Il 13 aprile, meno di due mesi dopo l’invasione dell’Ucraina, sempre Panorama uscì con una nuova copertina dedicata alla guerra: «Il boomerang delle sanzioni», in cui si spiegava che gli effetti dei provvedimenti decisi dall’Occidente contro Mosca si ritorcevano contro di noi e «mentre l’Europa procede in ordine sparso, l’Italia paga un prezzo per decine di miliardi». Però, nonostante fosse tutto noto, giornalisti e politici scoprono ora che la libertà - dell’Ucraina - comincia a rivelarsi troppo salata per essere accettabile. Così, sulle pagine di alcuni quotidiani che fino a ieri erano guerrafondai e non ammettevano neppure il più piccolo tentennamento, all’improvviso è cominciata a suonare la ritirata. «Siamo tutti ucraini» ha scritto Massimo Giannini sulla Stampa «ma per la pace serve una via». Putin resta sempre il criminale che è, ma si invitano le cancellerie euro-atlantiche ad aprire un serio confronto con Zelensky per capire che fare. In altre parole, come uscirne. Ancor più chiaro Josh Hammer, editorialista di punta del settimanale americano Newsweek, il quale ha twittato: «Sono stanco di Volodymyr Zelensky» spiegando poi in un articolo che «il nostro interesse nazionale per il teatro ucraino non coincide con la posizione assolutista di Zelensky; il nostro interesse è per la de-escalation, la distensione e la pace». E Milena Gabanelli, una delle giornaliste più note del Corriere della Sera, sempre via Twitter, dopo l’attentato al ponte che collega la Russia alla Crimea, si è chiesta: «Ma qualcuno a Washington e a Bruxelles dice a Zelensky dove si deve fermare?».
Insomma, siamo tutti ucraini, ma fino a che la crisi non tocca il nostro portafogli e fino a quando Putin non minaccia l’uso di armi nucleari. In tal caso, senza preavviso, i nostri interessi non coincidono più con quelli di Kiev.

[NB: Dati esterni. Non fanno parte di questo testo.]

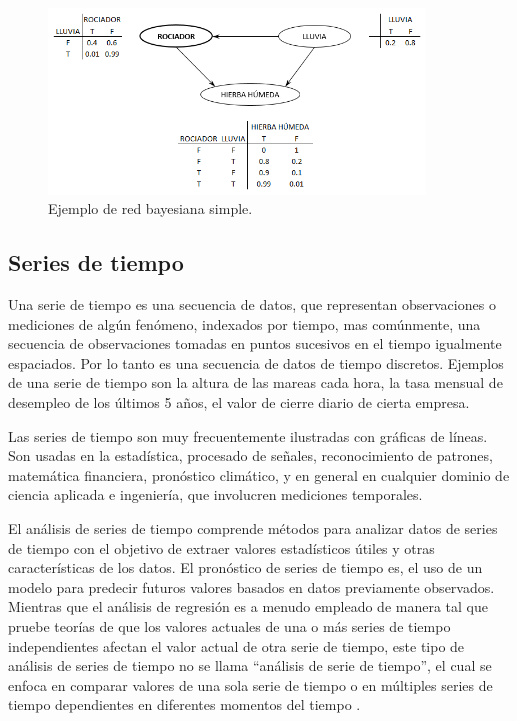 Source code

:\begin{figure}[h!]
	\centering
	\includegraphics[width=10cm]{img/redBayesianaEjemplo.png}
	\caption{Ejemplo de red bayesiana simple.}
	\label{fig:redBayesianaEjemplo}
\end{figure}

\subsection{Series de tiempo}
Una serie de tiempo es una secuencia de datos, que representan observaciones o mediciones de algún fenómeno, indexados por tiempo, mas comúnmente, una secuencia de observaciones tomadas en puntos sucesivos en el tiempo igualmente espaciados. Por lo tanto es una secuencia de datos de tiempo discretos. 
Ejemplos de una serie de tiempo son la altura de las mareas cada hora, la tasa mensual de desempleo de los últimos 5 años, el valor de cierre diario de cierta empresa.

Las series de tiempo son muy frecuentemente ilustradas con gráficas de líneas. 
Son usadas en la estadística, procesado de señales, reconocimiento de patrones, matemática financiera, pronóstico climático, y en general en cualquier dominio de ciencia aplicada e ingeniería, que involucren mediciones temporales.

El análisis de series de tiempo comprende métodos para analizar datos de series de tiempo con el objetivo de extraer valores estadísticos útiles y otras características de los datos. 
El pronóstico de series de tiempo es, el uso de un modelo para predecir futuros valores basados en datos previamente observados. 
Mientras que el análisis de regresión es a menudo empleado de manera tal que pruebe teorías de que los valores actuales de una o más series de tiempo independientes afectan el valor actual de otra serie de tiempo, este tipo de análisis de series de tiempo no se llama
``análisis de serie de tiempo'', el cual se enfoca en comparar valores de una sola serie de tiempo o en múltiples series de tiempo dependientes en diferentes momentos del tiempo \cite{MImdadullahTimeSeriesAnalysis}.

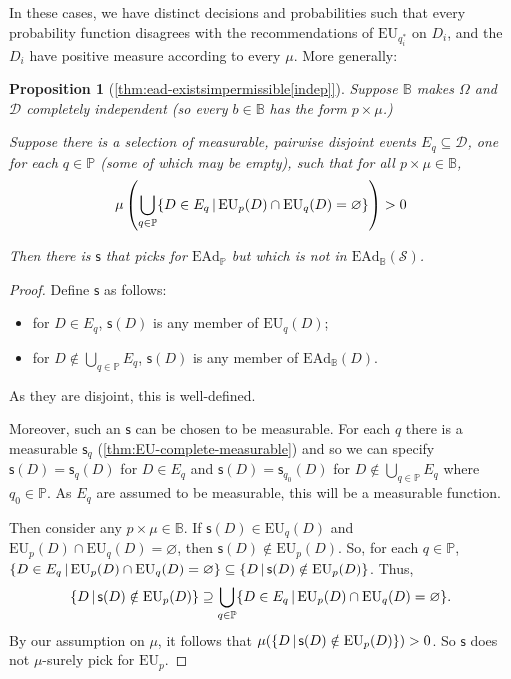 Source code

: \documentclass[a4paper,final]{article}
\newtheorem{proposition}[theorem]{Proposition}
\renewcommand\P{\mathbb{P}} %
\newcommand\EU{\mathrm{EU}}
\newcommand\EAd{\mathrm{EAd}}
\newcommand{\Decs}{\mathcal{D}}
\renewcommand\S{\mathcal{S}}
\newcommand\s{\mathsf{s}}
\newcommand{\IB}{\mathbb{B}}
\newcommand{\IP}{\P}
\renewcommand{\color}[1]{}
\newenvironment{colored}[1]{\leavevmode\color{#1}}{}
\newcommand\SetDelimiter[1][]{
	\nonscript\,#1\vert \allowbreak \nonscript\,\mathopen{}}
\providecommand\given{\SetDelimiter}
\renewcommand{\emptyset}{\varnothing}
\newenvironment{CCM rewritten}
{\begingroup\color{blue}} %
{\endgroup}              %
\begin{document}
In these cases, we have distinct decisions and probabilities such that every probability function disagrees with the recommendations of $\EU_{q^*_i}$ on $D_i$, and the $D_i$ have positive measure according to every $\mu$. More generally:
\begin{proposition}[\cref{thm:ead-existsimpermissible[indep]}]

Suppose $\IB$ makes $\Omega$ and $\Decs$ completely independent (so every $b\in\IB$ has the form $p\times\mu$.)

Suppose there is a selection of measurable, pairwise disjoint events $E_q\subseteq\Decs$, one for each $q\in\IP$ (some of which may be empty), such that for all $p\times\mu\in\IB$, 
\[
\mu\left(\bigcup_{q\in\IP}\{D\in E_q\given \EU_p(D)\cap\EU_q(D)=\emptyset\}\right)>0
\]

Then there is $\s$ that picks for $\EAd_\IP$ but which is not in $\EAd_\IB(\S)$. 
\end{proposition}
\begin{proof}
	Define $\s$ as follows:
	\begin{itemize}
	\item for $D \in E_q$, $\s(D)$ is any member of  $\EU_q(D)$; 
	\item for $D\notin \bigcup_{q\in\IP}E_q$, $\s(D)$ is any member of $\EAd_\IB(D)$.
	\end{itemize} 
	
	As they are disjoint, this is well-defined. 
	
	\begin{colored}{violet}
		Moreover, such an $\s$ can be chosen to be measurable. For each $q$ there is a measurable $\s_q$ (\cref{thm:EU-complete-measurable}) and so we can specify $\s(D)=\s_q(D)$ for $D\in E_q$ and $\s(D)=\s_{q_0}(D)$ for $D\notin \bigcup_{q\in\IP}E_q$ where $q_0\in\IP$. As $E_q$ are assumed to be measurable, this will be a measurable function. 
	\end{colored}
	
	Then consider any $p \times \mu\in\IB$. 
	If $\s(D)\in\EU_q(D)$ and $\EU_p(D)\cap\EU_q(D)=\emptyset$, then $\s(D)\notin\EU_p(D)$. 
		So, for each $q\in\IP$, $\{D\in E_q\given \EU_p(D)\cap\EU_q(D)=\emptyset\}\subseteq\{D\given \s(D)\notin\EU_p(D)\}$. Thus, $$\{D\given \s(D)\notin\EU_p(D)\}\supseteq\bigcup_{q\in\IP}\{D\in E_q\given \EU_p(D)\cap\EU_q(D)=\emptyset\}.$$ By our assumption on $\mu$, it follows that $\mu(\{D\given \s(D)\notin\EU_p(D)\})>0$. So $\s$ does not $\mu$-surely pick for $\EU_p$. 
\end{proof}
\end{document}
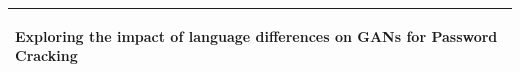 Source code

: %
%
%
%
%
\begin{titlepage}
  \addtolength{\hoffset}{0.5\evensidemargin-0.5\oddsidemargin} %
  \noindent%
  \begin{tabular}{@{}p{\textwidth}@{}}
    \toprule[2pt]
    \midrule
    \vspace{0.2cm}
    \begin{center}
    \Huge{\textbf{
      Exploring the impact of language differences on GANs for Password Cracking %
    }}
    \end{center}
    \begin{center}
      \Large{
        
      }
    \end{center}
    \vspace{0.2cm}\\
    \midrule
    \toprule[2pt]
  \end{tabular}
  \vspace{2 cm}
 

\end{titlepage}
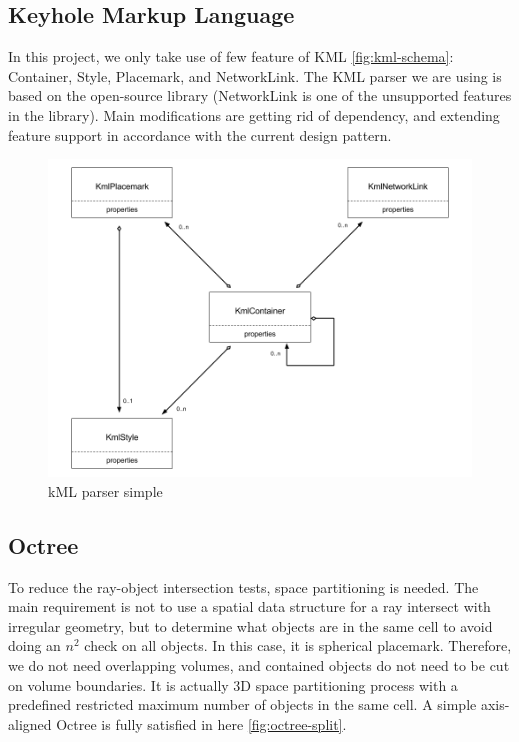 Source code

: \subsection{Keyhole Markup Language}
\label{section:kml}

In this project, we only take use of few feature of KML \ref{fig:kml-schema}: Container, Style, Placemark,  and NetworkLink. The KML parser we are using is based on the open-source library  \parencite{Google.code-kml.2016} (NetworkLink is one of the unsupported features in the library). Main modifications are getting rid of  dependency, and extending  feature support in accordance with the current design pattern.

\begin{figure}[H]
\caption[kml-parser-simple]{kML parser simple}
\label{fig:kml-parser-simple}
\centering
\includegraphics[width=\linewidth]{Figures/kml-parser-simple.png}
\decoRule
\end{figure}

\subsection{Octree} 
\label{section:octree}

To reduce the ray-object intersection tests,  space partitioning is needed. The main requirement is not to use a spatial data structure for a ray intersect with irregular geometry, but to determine what objects are in the same cell to avoid doing an $n^2$ check on all objects. In this case, it is spherical placemark. Therefore, we do not need overlapping volumes, and contained objects do not need to be cut on volume boundaries. It is actually 3D space partitioning process with a predefined restricted maximum number of objects in the same cell. A simple axis-aligned Octree is fully satisfied in here \ref{fig:octree-split}.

Cioè, dopo migliaia di morti, centinaia di paesi spazzati via dai missili e miliardi di danni, all’improvviso anche i duri e puri della resistenza a ogni costo si rendono conto che questa guerra va fermata e la solidarietà a Zelensky va bene, ma fino a un certo punto. Con un ritardo di 240 giorni, anche i più convinti guerrafondai scoprono che serve una pace necessaria, cioè quello che da mesi pensa il 60 per cento degli italiani. Con le bollette alle stelle e la bomba alle porte, parlare di negoziato non è più una bestemmia.